▶ **MATERIALS PROVIDED**:
===

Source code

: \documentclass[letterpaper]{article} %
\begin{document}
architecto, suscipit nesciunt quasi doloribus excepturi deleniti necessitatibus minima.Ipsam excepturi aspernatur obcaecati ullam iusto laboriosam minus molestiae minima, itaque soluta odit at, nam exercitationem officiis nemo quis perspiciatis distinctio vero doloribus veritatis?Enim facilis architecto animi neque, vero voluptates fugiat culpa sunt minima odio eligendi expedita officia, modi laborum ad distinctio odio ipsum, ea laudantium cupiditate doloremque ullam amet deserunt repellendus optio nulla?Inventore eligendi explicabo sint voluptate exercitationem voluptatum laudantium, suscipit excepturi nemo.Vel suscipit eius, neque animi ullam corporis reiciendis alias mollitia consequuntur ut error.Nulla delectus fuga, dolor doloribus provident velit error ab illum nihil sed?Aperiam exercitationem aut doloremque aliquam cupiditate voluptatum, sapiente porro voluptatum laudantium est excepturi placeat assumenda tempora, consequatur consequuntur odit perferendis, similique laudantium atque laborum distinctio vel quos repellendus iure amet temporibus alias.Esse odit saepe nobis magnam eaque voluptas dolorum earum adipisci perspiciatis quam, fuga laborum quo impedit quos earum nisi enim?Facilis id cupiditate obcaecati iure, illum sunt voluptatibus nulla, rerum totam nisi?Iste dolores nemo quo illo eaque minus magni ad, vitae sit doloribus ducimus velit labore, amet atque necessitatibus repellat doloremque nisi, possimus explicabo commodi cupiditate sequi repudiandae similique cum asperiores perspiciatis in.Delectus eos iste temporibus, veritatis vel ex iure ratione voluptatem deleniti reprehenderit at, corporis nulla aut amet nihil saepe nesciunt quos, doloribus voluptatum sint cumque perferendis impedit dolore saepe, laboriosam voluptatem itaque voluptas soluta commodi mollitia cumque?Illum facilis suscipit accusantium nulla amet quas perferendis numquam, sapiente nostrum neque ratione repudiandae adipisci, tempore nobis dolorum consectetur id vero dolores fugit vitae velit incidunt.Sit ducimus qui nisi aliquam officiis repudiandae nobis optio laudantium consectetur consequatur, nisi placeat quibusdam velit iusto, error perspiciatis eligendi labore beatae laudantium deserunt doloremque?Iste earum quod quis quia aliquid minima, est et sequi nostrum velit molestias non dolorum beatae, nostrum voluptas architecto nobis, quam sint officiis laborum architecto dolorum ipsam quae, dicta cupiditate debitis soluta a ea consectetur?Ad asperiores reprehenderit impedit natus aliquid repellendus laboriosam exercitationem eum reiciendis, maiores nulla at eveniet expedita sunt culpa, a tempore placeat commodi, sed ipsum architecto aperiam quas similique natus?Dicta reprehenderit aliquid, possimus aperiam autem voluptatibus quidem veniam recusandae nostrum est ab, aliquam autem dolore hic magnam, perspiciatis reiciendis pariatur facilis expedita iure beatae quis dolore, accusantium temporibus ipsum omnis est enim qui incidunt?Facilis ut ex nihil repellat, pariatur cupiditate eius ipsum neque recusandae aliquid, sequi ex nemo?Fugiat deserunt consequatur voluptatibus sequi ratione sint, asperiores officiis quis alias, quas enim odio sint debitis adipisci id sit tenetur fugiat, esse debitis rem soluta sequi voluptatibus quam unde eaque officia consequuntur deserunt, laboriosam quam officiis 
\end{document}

===

▶ **PROMPT**:
Copy each record from above exactly, and include every line.

▶ **EXERCISE ANSWER**:
Source code

: \documentclass[letterpaper]{article} %
\begin{document}
architecto, suscipit nesciunt quasi doloribus excepturi deleniti necessitatibus minima.Ipsam excepturi aspernatur obcaecati ullam iusto laboriosam minus molestiae minima, itaque soluta odit at, nam exercitationem officiis nemo quis perspiciatis distinctio vero doloribus veritatis?Enim facilis architecto animi neque, vero voluptates fugiat culpa sunt minima odio eligendi expedita officia, modi laborum ad distinctio odio ipsum, ea laudantium cupiditate doloremque ullam amet deserunt repellendus optio nulla?Inventore eligendi explicabo sint voluptate exercitationem voluptatum laudantium, suscipit excepturi nemo.Vel suscipit eius, neque animi ullam corporis reiciendis alias mollitia consequuntur ut error.Nulla delectus fuga, dolor doloribus provident velit error ab illum nihil sed?Aperiam exercitationem aut doloremque aliquam cupiditate voluptatum, sapiente porro voluptatum laudantium est excepturi placeat assumenda tempora, consequatur consequuntur odit perferendis, similique laudantium atque laborum distinctio vel quos repellendus iure amet temporibus alias.Esse odit saepe nobis magnam eaque voluptas dolorum earum adipisci perspiciatis quam, fuga laborum quo impedit quos earum nisi enim?Facilis id cupiditate obcaecati iure, illum sunt voluptatibus nulla, rerum totam nisi?Iste dolores nemo quo illo eaque minus magni ad, vitae sit doloribus ducimus velit labore, amet atque necessitatibus repellat doloremque nisi, possimus explicabo commodi cupiditate sequi repudiandae similique cum asperiores perspiciatis in.Delectus eos iste temporibus, veritatis vel ex iure ratione voluptatem deleniti reprehenderit at, corporis nulla aut amet nihil saepe nesciunt quos, doloribus voluptatum sint cumque perferendis impedit dolore saepe, laboriosam voluptatem itaque voluptas soluta commodi mollitia cumque?Illum facilis suscipit accusantium nulla amet quas perferendis numquam, sapiente nostrum neque ratione repudiandae adipisci, tempore nobis dolorum consectetur id vero dolores fugit vitae velit incidunt.Sit ducimus qui nisi aliquam officiis repudiandae nobis optio laudantium consectetur consequatur, nisi placeat quibusdam velit iusto, error perspiciatis eligendi labore beatae laudantium deserunt doloremque?Iste earum quod quis quia aliquid minima, est et sequi nostrum velit molestias non dolorum beatae, nostrum voluptas architecto nobis, quam sint officiis laborum architecto dolorum ipsam quae, dicta cupiditate debitis soluta a ea consectetur?Ad asperiores reprehenderit impedit natus aliquid repellendus laboriosam exercitationem eum reiciendis, maiores nulla at eveniet expedita sunt culpa, a tempore placeat commodi, sed ipsum architecto aperiam quas similique natus?Dicta reprehenderit aliquid, possimus aperiam autem voluptatibus quidem veniam recusandae nostrum est ab, aliquam autem dolore hic magnam, perspiciatis reiciendis pariatur facilis expedita iure beatae quis dolore, accusantium temporibus ipsum omnis est enim qui incidunt?Facilis ut ex nihil repellat, pariatur cupiditate eius ipsum neque recusandae aliquid, sequi ex nemo?Fugiat deserunt consequatur voluptatibus sequi ratione sint, asperiores officiis quis alias, quas enim odio sint debitis adipisci id sit tenetur fugiat, esse debitis rem soluta sequi voluptatibus quam unde eaque officia consequuntur deserunt, laboriosam quam officiis 
\end{document}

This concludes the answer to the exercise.